Hmm general right direction.  i try to reference everything. i think its paramount. until over the years youve built up the mental encyclopedia always reference. my favorite place... http://www.posemaniacs.com/   you're already a step ahead in that you have full pieces, background color etc.. but you seem to be missing form. there is little depth to your characters. they need to be rounded out a bit. maybe try sketching everything as basic shapes first to give them a bit more natural feel then go over with harder lines.   and i would say DO compare yourself to artist you like. try and figure out what they are doing to make those pictures you like.  i would also suggest checking out drawfurry.com but they appear to be down. hope any of that helps and donty be afraid of contrast  its what help gives that depth to a picture.


----------



## Karshken (Jul 6, 2009)

Thankyou, this site is really good.
I'l practice a bit of what you said, thanks again.


----------



## Voodoowolf (Jul 13, 2009)

Honestly for just picking up drawing a year ago great going =3 they look good!
my suggestion like weasel there (btw awesome site you posted that'll help me too haha o.o) is to do all you can from reference 

as for drawing people (furries included) if you have an art school near you that does summer classes see if you can get into a figure drawing class (if you dont mind drawing nudes that is) it will help youre drawing ten fold no lie (it did for me) because it gives you the chance to draw the figure and gesture (movement lines of the body) without clothes that cause you to have to guess at them.  It will help you get more natural poses, proportions, and even will help with shading =3

If you cant afford or dont want to do that just yet get a small sketch book and go out to like a park or anywhere really and sketch anything and everything you see aka. people building animals... the more you do so the better you will get (this all applies in the end to your digital work too fyi)

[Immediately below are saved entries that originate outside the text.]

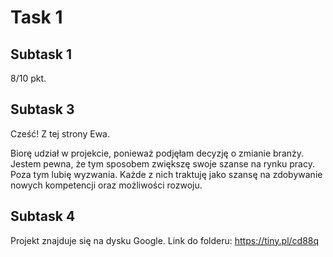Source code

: # **Task 1**
## **Subtask 1**
8/10 pkt.
## **Subtask 3**
Cześć! Z tej strony Ewa. 

Biorę udział w projekcie, ponieważ podjęłam decyzję o zmianie branży. Jestem pewna, że tym sposobem zwiększę swoje szanse na rynku pracy. Poza tym lubię wyzwania. Każde z nich traktuję jako szansę na zdobywanie nowych kompetencji oraz możliwości rozwoju. 
## **Subtask 4**
Projekt znajduje się na dysku Google. Link do folderu: https://tiny.pl/cd88q 
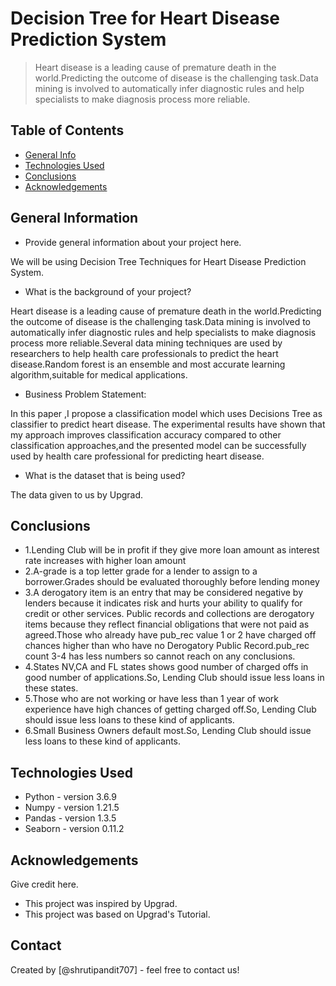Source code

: # Decision Tree for Heart Disease Prediction System
> Heart disease is a leading cause of premature death in the world.Predicting the outcome of disease is the challenging task.Data mining is involved to automatically infer diagnostic rules and help specialists to make diagnosis process more reliable.

## Table of Contents
* [General Info](#general-information)
* [Technologies Used](#technologies-used)
* [Conclusions](#conclusions)
* [Acknowledgements](#acknowledgements)

<!-- You can include any other section that is pertinent to your problem -->

## General Information
- Provide general information about your project here.

We will be using Decision Tree Techniques for Heart Disease Prediction System.

- What is the background of your project?

Heart disease is a leading cause of premature death in the world.Predicting the outcome of disease is the challenging task.Data mining is involved to automatically infer diagnostic rules and help specialists to make diagnosis process more reliable.Several data mining techniques are used by researchers to help health care professionals to predict the heart disease.Random forest is an ensemble and most accurate learning algorithm,suitable for medical applications.

- Business Problem Statement:

In this paper ,I  propose a classification model which uses Decisions Tree as classifier to predict heart disease. The experimental results have shown that my approach improves classification accuracy compared to other classification approaches,and the presented model can be successfully used by health care professional for predicting heart disease.

- What is the dataset that is being used?

The data given to us by Upgrad.

<!-- You don't have to answer all the questions - just the ones relevant to your project. -->

## Conclusions
- 1.Lending Club will be in profit if they give more loan amount as interest rate increases with higher loan amount
- 2.A-grade is a top letter grade for a lender to assign to a borrower.Grades should be evaluated thoroughly before lending money
- 3.A derogatory item is an entry that may be considered negative by lenders because it indicates risk and hurts your ability to qualify for credit or other services. Public records and collections are derogatory items because they reflect financial obligations that were not paid as agreed.Those who already have pub_rec value 1 or 2 have charged off chances higher than who have no Derogatory Public Record.pub_rec count 3-4 has less numbers so cannot reach on any conclusions.
- 4.States NV,CA and FL states shows good number of charged offs in good number of applications.So, Lending Club should issue less loans in these states.
- 5.Those who are not working or have less than 1 year of work experience have high chances of getting charged off.So, Lending Club should issue less loans to these kind of applicants.
- 6.Small Business Owners default most.So, Lending Club should issue less loans to these kind of applicants.

<!-- You don't have to answer all the questions - just the ones relevant to your project. -->


## Technologies Used
- Python - version 3.6.9
- Numpy - version 1.21.5
- Pandas - version 1.3.5
- Seaborn - version 0.11.2


<!-- As the libraries versions keep on changing, it is recommended to mention the version of library used in this project -->

## Acknowledgements
Give credit here.
- This project was inspired by Upgrad.
- This project was based on Upgrad's Tutorial.


## Contact
Created by [@shrutipandit707] - feel free to contact us!


<!-- Optional -->
<!-- ## License -->
<!-- This project is open source and available under the [... License](). -->

<!-- You don't have to include all sections - just the one's relevant to your project -->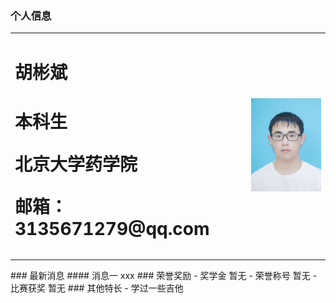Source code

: ### 个人信息
<table border="0">
  <tr>
    <td width="75%">
      <h1>胡彬斌<h1/>
      <p><b>本科生</b></p>
      <p><b>北京大学药学院</b></p>
      <p><b>邮箱：3135671279@qq.com</b></p>
    </td>
    <td width="25%">
      <img src="微信图片_20211008123025.jpg ">
    </td>
  </tr>
</table>  
### 最新消息
#### 消息一 xxx
### 荣誉奖励
- 奖学金 暂无
- 荣誉称号 暂无
- 比赛获奖 暂无
### 其他特长
- 学过一些吉他
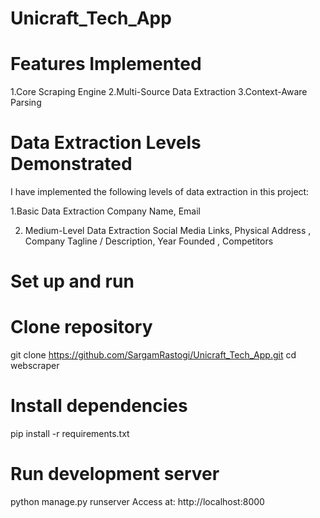 # Unicraft_Tech_App

# Features Implemented
1.Core Scraping Engine
2.Multi-Source Data Extraction
3.Context-Aware Parsing

# Data Extraction Levels Demonstrated
I have implemented the following levels of data extraction in this project:

1.Basic Data Extraction
Company Name, Email

2. Medium-Level Data Extraction
Social Media Links, Physical Address , Company Tagline / Description, Year Founded , Competitors 

# Set up and run
# Clone repository
git clone https://github.com/SargamRastogi/Unicraft_Tech_App.git
cd webscraper

# Install dependencies
pip install -r requirements.txt

# Run development server
python manage.py runserver
Access at: http://localhost:8000

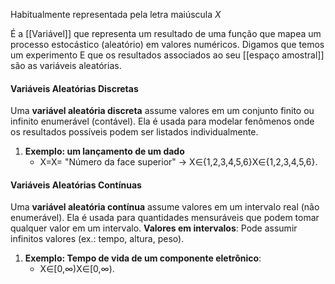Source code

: Habitualmente representada pela letra maiúscula _X_

É a [[Variável]] que representa um resultado de uma função que mapea um processo estocástico (aleatório) em valores numéricos.
Digamos que temos um experimento E que os resultados associados ao seu [[espaço amostral]] são as variáveis aleatórias. 

#### **Variáveis Aleatórias Discretas**

Uma **variável aleatória discreta** assume valores em um conjunto finito ou infinito enumerável (contável). Ela é usada para modelar fenômenos onde os resultados possíveis podem ser listados individualmente.

1. **Exemplo: um lançamento de um dado**
    - X=X= "Número da face superior" → X∈{1,2,3,4,5,6}X∈{1,2,3,4,5,6}.

#### **Variáveis Aleatórias Contínuas**
Uma **variável aleatória contínua** assume valores em um intervalo real (não enumerável). Ela é usada para quantidades mensuráveis que podem tomar qualquer valor em um intervalo.
**Valores em intervalos**: Pode assumir infinitos valores (ex.: tempo, altura, peso).

1. **Exemplo: Tempo de vida de um componente eletrônico**:
    - X∈[0,∞)X∈[0,∞).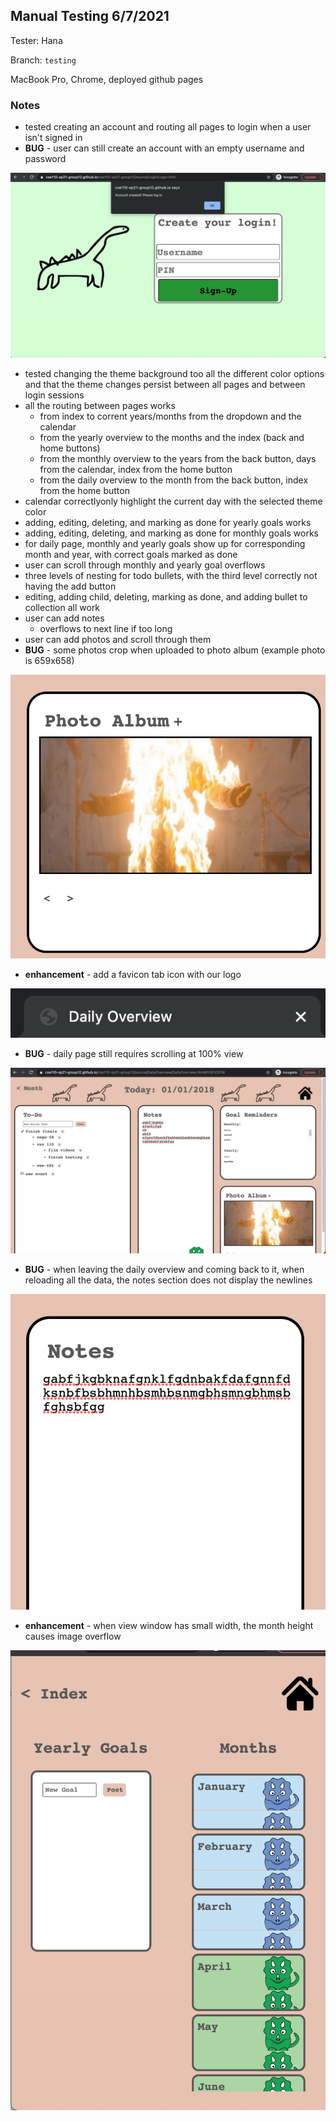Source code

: ## Manual Testing 6/7/2021 
Tester: Hana 

Branch: `testing`

MacBook Pro, Chrome, deployed github pages

### Notes
- tested creating an account and routing all pages to login when a user isn't signed in
- **BUG** - user can still create an account with an empty username and password

![emptyLogin](6_7_images/emptyLogin.png)

- tested changing the theme background too all the different color options and that the theme changes persist between all pages and between login sessions
- all the routing between pages works
  - from index to corrent years/months from the dropdown and the calendar
  - from the yearly overview to the months and the index (back and home buttons)
  - from the monthly overview to the years from the back button, days from the calendar, index from the home button
  - from the daily overview to the month from the back button, index from the home button
- calendar correctlyonly highlight the current day with the selected theme color
- adding, editing, deleting, and marking as done for yearly goals works
- adding, editing, deleting, and marking as done for monthly goals works
- for daily page, monthly and yearly goals show up for corresponding month and year, with correct goals marked as done
- user can scroll through monthly and yearly goal overflows
- three levels of nesting for todo bullets, with the third level correctly not having the add button
- editing, adding child, deleting, marking as done, and adding bullet to collection all work
- user can add notes
  - overflows to next line if too long
- user can add photos and scroll through them
- **BUG** - some photos crop when uploaded to photo album (example photo is 659x658)

![cropPhoto](6_7_images/cropPhoto.png)

- **enhancement** - add a favicon tab icon with our logo

![noFavicon](6_7_images/noFavicon.png)

- **BUG** - daily page still requires scrolling at 100% view

![scroll](6_7_images/scroll.png)

- **BUG** - when leaving the daily overview and coming back to it, when reloading all the data, the notes section does not display the newlines

![scroll](6_7_images/noNewLine.png)

- **enhancement** - when view window has small width, the month height causes image overflow

![monthOverflow](6_7_images/monthOverflow.png)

hope that helps a bit keep up the good work *cheers*


----------



## Karshken (Jul 25, 2009)

Thanks, I have full (and free) access to the anatomy rooms at a university a few hours from where I live so whenever I find myself in the city I can chill out in there and play with a bodyparts which should allow me to be able to have a better idea of how to draw the muscles and bone structure. 
But sadly I live in a small town and there are no artschools that I can attend without first driving for 2 hours to reach there =/


----------